Treasury Wine Estates (TWE) will release it full-year results on Thursday. Here, just-drinks takes a look at the Australia-headquartered wine group’s news in the 12 months to the end of June, a period that included takeover speculation culminating in potential bids this month from private equity groups.
- In July last year, TWE announced plans to destroy its old and out-of-date stock in the US, resulting in a AUD160m (US$145.7m) write-down.
- In September, the firm confirmed the departure of its CEO, David Dearie. It said the write-down played a key part in its decision.
- The write-down also led to the prospect of a lawsuit from shareholders unhappy with the firm’s business behaviour in the US.
- At the end of January, TWE halted trading in its shares ahead of issuing a profits warning for the fiscal year. The company told investors EBITS (earnings before interest, tax and SGARA and material items) in the six months to the end of December would come in 20% down on the previous year.

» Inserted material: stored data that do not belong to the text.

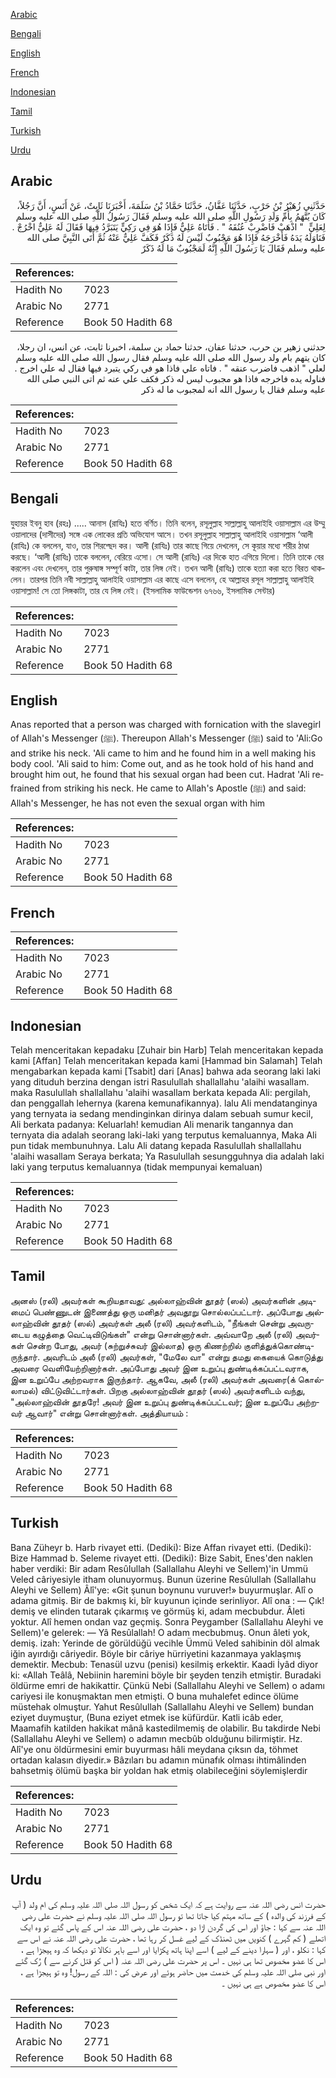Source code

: [Arabic](#arabic)

[Bengali](#bengali)

[English](#english)

[French](#french)

[Indonesian](#indonesian)

[Tamil](#tamil)

[Turkish](#turkish)

[Urdu](#urdu)

## Arabic


<div dir="rtl" lang="ar" style={{fontSize:'larger',backgroundColor:'#f8f9fa',padding:20}}>
حَدَّثَنِي زُهَيْرُ بْنُ حَرْبٍ، حَدَّثَنَا عَفَّانُ، حَدَّثَنَا حَمَّادُ بْنُ سَلَمَةَ، أَخْبَرَنَا ثَابِتٌ، عَنْ أَنَسٍ، أَنَّ رَجُلاً، كَانَ يُتَّهَمُ بِأُمِّ وَلَدِ رَسُولِ اللَّهِ صلى الله عليه وسلم فَقَالَ رَسُولُ اللَّهِ صلى الله عليه وسلم لِعَلِيٍّ ‏ "‏ اذْهَبْ فَاضْرِبْ عُنُقَهُ ‏"‏ ‏.‏ فَأَتَاهُ عَلِيٌّ فَإِذَا هُوَ فِي رَكِيٍّ يَتَبَرَّدُ فِيهَا فَقَالَ لَهُ عَلِيٌّ اخْرُجْ ‏.‏ فَنَاوَلَهُ يَدَهُ فَأَخْرَجَهُ فَإِذَا هُوَ مَجْبُوبٌ لَيْسَ لَهُ ذَكَرٌ فَكَفَّ عَلِيٌّ عَنْهُ ثُمَّ أَتَى النَّبِيَّ صلى الله عليه وسلم فَقَالَ يَا رَسُولَ اللَّهِ إِنَّهُ لَمَجْبُوبٌ مَا لَهُ ذَكَرٌ
</div>
<div style={{backgroundColor:'#f8f9fa',padding:20, marginBottom: 10}}><table> <thead> <tr> <th>References:</th> <th></th> </tr> </thead> <tbody><tr><td>Hadith No</td><td>7023</td></tr><tr><td>Arabic No</td><td>2771</td></tr><tr><td>Reference</td><td>Book 50 Hadith 68</td></tr></tbody></table></div>


<div dir="rtl" lang="ar" style={{fontSize:'larger',backgroundColor:'#f8f9fa',padding:20}}>
حدثني زهير بن حرب، حدثنا عفان، حدثنا حماد بن سلمة، اخبرنا ثابت، عن انس، ان رجلا، كان يتهم بام ولد رسول الله صلى الله عليه وسلم فقال رسول الله صلى الله عليه وسلم لعلي " اذهب فاضرب عنقه " . فاتاه علي فاذا هو في ركي يتبرد فيها فقال له علي اخرج . فناوله يده فاخرجه فاذا هو مجبوب ليس له ذكر فكف علي عنه ثم اتى النبي صلى الله عليه وسلم فقال يا رسول الله انه لمجبوب ما له ذكر
</div>
<div style={{backgroundColor:'#f8f9fa',padding:20, marginBottom: 10}}><table> <thead> <tr> <th>References:</th> <th></th> </tr> </thead> <tbody><tr><td>Hadith No</td><td>7023</td></tr><tr><td>Arabic No</td><td>2771</td></tr><tr><td>Reference</td><td>Book 50 Hadith 68</td></tr></tbody></table></div>

## Bengali


<div dir="ltr" lang="bn" style={{fontSize:'larger',backgroundColor:'#f8f9fa',padding:20}}>
যুহায়র ইবনু হাব (রহঃ) ..... আনাস (রাযিঃ) হতে বর্ণিত। তিনি বলেন, রসূলুল্লাহ সাল্লাল্লাহু আলাইহি ওয়াসাল্লাম এর উম্মু ওয়ালাদের (দাসীদের) সঙ্গে এক লোকের প্রতি অভিযোগ আসে। তখন রসূলুল্লাহ সাল্লাল্লাহু আলাইহি ওয়াসাল্লাম ‘আলী (রাযিঃ) কে বললেন, যাও, তার শিরশ্ছেদ কর। আলী (রাযিঃ) তার কাছে গিয়ে দেখলেন, সে কূয়ার মধ্যে শরীর ঠাণ্ডা করছে। ‘আলী (রাযিঃ) তাকে বললেন, বেরিয়ে এসো। সে আলী (রাযিঃ) এর দিকে হাত এগিয়ে দিলো। তিনি তাকে বের করলেন এবং দেখলেন, তার পুরুষাঙ্গ সম্পূর্ণ কাটা, তার লিঙ্গ নেই। তখন আলী (রাযিঃ) তাকে হত্যা করা হতে বিরত থাকলেন। তারপর তিনি নবী সাল্লাল্লাহু আলাইহি ওয়াসাল্লাম এর কাছে এসে বললেন, হে আল্লাহর রসূল সাল্লাল্লাহু আলাইহি ওয়াসাল্লাম! সে তো লিঙ্গকাটা, তার যে লিঙ্গ নেই। (ইসলামিক ফাউন্ডেশন ৬৭৬৬, ইসলামিক সেন্টার)
</div>
<div style={{backgroundColor:'#f8f9fa',padding:20, marginBottom: 10}}><table> <thead> <tr> <th>References:</th> <th></th> </tr> </thead> <tbody><tr><td>Hadith No</td><td>7023</td></tr><tr><td>Arabic No</td><td>2771</td></tr><tr><td>Reference</td><td>Book 50 Hadith 68</td></tr></tbody></table></div>

## English


<div dir="ltr" lang="en" style={{fontSize:'larger',backgroundColor:'#f8f9fa',padding:20}}>
Anas reported that a person was charged with fornication with the slavegirl of Allah's Messenger (ﷺ). Thereupon Allah's Messenger (ﷺ) said to 'Ali:Go and strike his neck. 'Ali came to him and he found him in a well making his body cool. 'Ali said to him: Come out, and as he took hold of his hand and brought him out, he found that his sexual organ had been cut. Hadrat 'Ali refrained from striking his neck. He came to Allah's Apostle (ﷺ) and said: Allah's Messenger, he has not even the sexual organ with him
</div>
<div style={{backgroundColor:'#f8f9fa',padding:20, marginBottom: 10}}><table> <thead> <tr> <th>References:</th> <th></th> </tr> </thead> <tbody><tr><td>Hadith No</td><td>7023</td></tr><tr><td>Arabic No</td><td>2771</td></tr><tr><td>Reference</td><td>Book 50 Hadith 68</td></tr></tbody></table></div>

## French


<div dir="ltr" lang="fr" style={{fontSize:'larger',backgroundColor:'#f8f9fa',padding:20}}>

</div>
<div style={{backgroundColor:'#f8f9fa',padding:20, marginBottom: 10}}><table> <thead> <tr> <th>References:</th> <th></th> </tr> </thead> <tbody><tr><td>Hadith No</td><td>7023</td></tr><tr><td>Arabic No</td><td>2771</td></tr><tr><td>Reference</td><td>Book 50 Hadith 68</td></tr></tbody></table></div>

## Indonesian


<div dir="ltr" lang="id" style={{fontSize:'larger',backgroundColor:'#f8f9fa',padding:20}}>
Telah menceritakan kepadaku [Zuhair bin Harb] Telah menceritakan kepada kami [Affan] Telah menceritakan kepada kami [Hammad bin Salamah] Telah mengabarkan kepada kami [Tsabit] dari [Anas] bahwa ada seorang laki laki yang dituduh berzina dengan istri Rasulullah shallallahu 'alaihi wasallam. maka Rasulullah shallallahu 'alaihi wasallam berkata kepada Ali: pergilah, dan penggallah lehernya (karena kemunafikannya). lalu Ali mendatanginya yang ternyata ia sedang mendinginkan dirinya dalam sebuah sumur kecil, Ali berkata padanya: Keluarlah! kemudian Ali menarik tangannya dan ternyata dia adalah seorang laki-laki yang terputus kemaluannya, Maka Ali pun tidak membunuhnya. Lalu Ali datang kepada Rasulullah shallallahu 'alaihi wasallam Seraya berkata; Ya Rasulullah sesungguhnya dia adalah laki laki yang terputus kemaluannya (tidak mempunyai kemaluan)
</div>
<div style={{backgroundColor:'#f8f9fa',padding:20, marginBottom: 10}}><table> <thead> <tr> <th>References:</th> <th></th> </tr> </thead> <tbody><tr><td>Hadith No</td><td>7023</td></tr><tr><td>Arabic No</td><td>2771</td></tr><tr><td>Reference</td><td>Book 50 Hadith 68</td></tr></tbody></table></div>

## Tamil


<div dir="ltr" lang="ta" style={{fontSize:'larger',backgroundColor:'#f8f9fa',padding:20}}>
அனஸ் (ரலி) அவர்கள் கூறியதாவது: அல்லாஹ்வின் தூதர் (ஸல்) அவர்களின் அடிமைப் பெண்ணுடன் இணைத்து ஒரு மனிதர் அவதூறு சொல்லப்பட்டார். அப்போது அல்லாஹ்வின் தூதர் (ஸல்) அவர்கள் அலீ (ரலி) அவர்களிடம், "நீங்கள் சென்று அவருடைய கழுத்தை வெட்டிவிடுங்கள்" என்று சொன்னார்கள். அவ்வாறே அலீ (ரலி) அவர்கள் சென்ற போது, அவர் (சுற்றுச்சுவர் இல்லாத) ஒரு கிணற்றில் குளித்துக்கொண்டிருந்தார். அவரிடம் அலீ (ரலி) அவர்கள், "மேலே வா" என்று தமது கையைக் கொடுத்து அவரை வெளியேற்றினார்கள். அப்போது அவர் இன உறுப்பு துண்டிக்கப்பட்டவராக, இன உறுப்பே அற்றவராக இருந்தார். ஆகவே, அலீ (ரலி) அவர்கள் அவரை(க் கொல்லாமல்) விட்டுவிட்டார்கள். பிறகு அல்லாஹ்வின் தூதர் (ஸல்) அவர்களிடம் வந்து, "அல்லாஹ்வின் தூதரே! அவர் இன உறுப்பு துண்டிக்கப்பட்டவர்; இன உறுப்பே அற்றவர் ஆவார்" என்று சொன்னார்கள். அத்தியாயம் :
</div>
<div style={{backgroundColor:'#f8f9fa',padding:20, marginBottom: 10}}><table> <thead> <tr> <th>References:</th> <th></th> </tr> </thead> <tbody><tr><td>Hadith No</td><td>7023</td></tr><tr><td>Arabic No</td><td>2771</td></tr><tr><td>Reference</td><td>Book 50 Hadith 68</td></tr></tbody></table></div>

## Turkish


<div dir="ltr" lang="tr" style={{fontSize:'larger',backgroundColor:'#f8f9fa',padding:20}}>
Bana Züheyr b. Harb rivayet etti. (Dediki): Bize Affan rivayet etti. (Dediki): Bize Hammad b. Seleme rivayet etti. (Dediki): Bize Sabit, Enes'den naklen haber verdiki: Bir adam ResûIullah (Sallallahu Aleyhi ve Sellem)'in Ummü Veled câriyesiyle itham olunuyormuş. Bunun üzerine Resûlullah (Sallallahu Aleyhi ve Sellem) Âlî'ye: «Git şunun boynunu vuruver!» buyurmuşlar. Alî o adama gitmiş. Bir de bakmış ki, bîr kuyunun içinde serinliyor. Alî ona : — Çık! demiş ve elinden tutarak çıkarmış ve görmüş ki, adam mecbubdur. Âleti yoktur. Alî hemen ondan vaz geçmiş. Sonra Peygamber (Sallallahu Aleyhi ve Sellem)'e gelerek: — Yâ Resûlallah! O adam mecbubmuş. Onun âleti yok, demiş. izah: Yerinde de görüldüğü vecihle Ümmü Veled sahibinin döl almak iğin ayırdığı câriyedir. Böyle bir câriye hürriyetini kazanmaya yaklaşmış demektir. Mecbub: Tenasül uzvu (penisi) kesilmiş erkektir. Kaadi İyâd diyor ki: «Allah Teâlâ, Nebiinin haremini böyle bir şeyden tenzih etmiştir. Buradaki öldürme emri de hakikattir. Çünkü Nebi (Sallallahu Aleyhi ve Sellem) o adamı cariyesi ile konuşmaktan men etmişti. O buna muhalefet edince ölüme müstehak olmuştur. Yahut Resûlullah (Sallallahu Aleyhi ve Sellem) bundan eziyet duymuştur, (Buna eziyet etmek ise küfürdür. Katli icâb eder, Maamafih katilden hakikat mânâ kastedilmemiş de olabilir. Bu takdirde Nebi (Sallallahu Aleyhi ve Sellem) o adamın mecbûb olduğunu bilirmiştir. Hz. Alî'ye onu öldürmesini emir buyurması hâli meydana çıksın da, töhmet ortadan kalasın diyedir.» Bâzıları bu adamın münafık olması ihtimâlinden bahsetmiş ölümü başka bir yoldan hak etmiş olabileceğini söylemişlerdir
</div>
<div style={{backgroundColor:'#f8f9fa',padding:20, marginBottom: 10}}><table> <thead> <tr> <th>References:</th> <th></th> </tr> </thead> <tbody><tr><td>Hadith No</td><td>7023</td></tr><tr><td>Arabic No</td><td>2771</td></tr><tr><td>Reference</td><td>Book 50 Hadith 68</td></tr></tbody></table></div>

## Urdu


<div dir="rtl" lang="ur" style={{fontSize:'larger',backgroundColor:'#f8f9fa',padding:20}}>
حضرت انس رضی اللہ عنہ سے روایت ہے کہ ایک شخص کو رسول اللہ صلی اللہ علیہ وسلم کی ام ولد ( آپ کے فرزند کی والدہ ) کے ساتھ مہتم کیا جاتا تھا تو رسول اللہ صلی اللہ علیہ وسلم نے حضرت علی رضی اللہ عنہ سے کہا : جاؤ اور اس کی گردن اڑا دو ، حضرت علی رضی اللہ عنہ اس کے پاس گئے تو وہ ایک اتھلے ( کم گہرے ) کنویں میں ٹھنڈک کے لیے غسل کر رہا تھا ، حضرت علی رضی اللہ عنہ نے اس سے کہا : نکلو ، اور ( سہارا دینے کے لیے ) اسے اپنا ہاتھ پکڑایا اور اسے باہر نکالا تو دیکھا کہ وہ ہیجڑا ہے ، اس کا عضو مخصوص تھا ہی نہیں ۔ اس پر حضرت علی رضی اللہ عنہ ( اس کو قتل کرنے سے ) رُک گئے اور نبی صلی اللہ علیہ وسلم کی خدمت میں حاضر ہوئے اور عرض کی : اللہ کے رسول! وہ تو ہیجڑا ہے ، اس کا عضو مخصوص ہے ہی نہیں ۔
</div>
<div style={{backgroundColor:'#f8f9fa',padding:20, marginBottom: 10}}><table> <thead> <tr> <th>References:</th> <th></th> </tr> </thead> <tbody><tr><td>Hadith No</td><td>7023</td></tr><tr><td>Arabic No</td><td>2771</td></tr><tr><td>Reference</td><td>Book 50 Hadith 68</td></tr></tbody></table></div>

- Three weeks later, TWE announced a new CEO, former Coca-Cola Co, Kraft Foods and Premier Foods executive Michael Clarke. The appointment didn’t go down well with everyone.
- In May, Clarke said he may cut up to 5% of TWE’s workforce as part of a cost-cutting plan.
- The following month, the CEO announced a AUD260m (US$243.6m) write-down along with a raft of structural changes intended to change TWE’s focus on to its premium wine brands.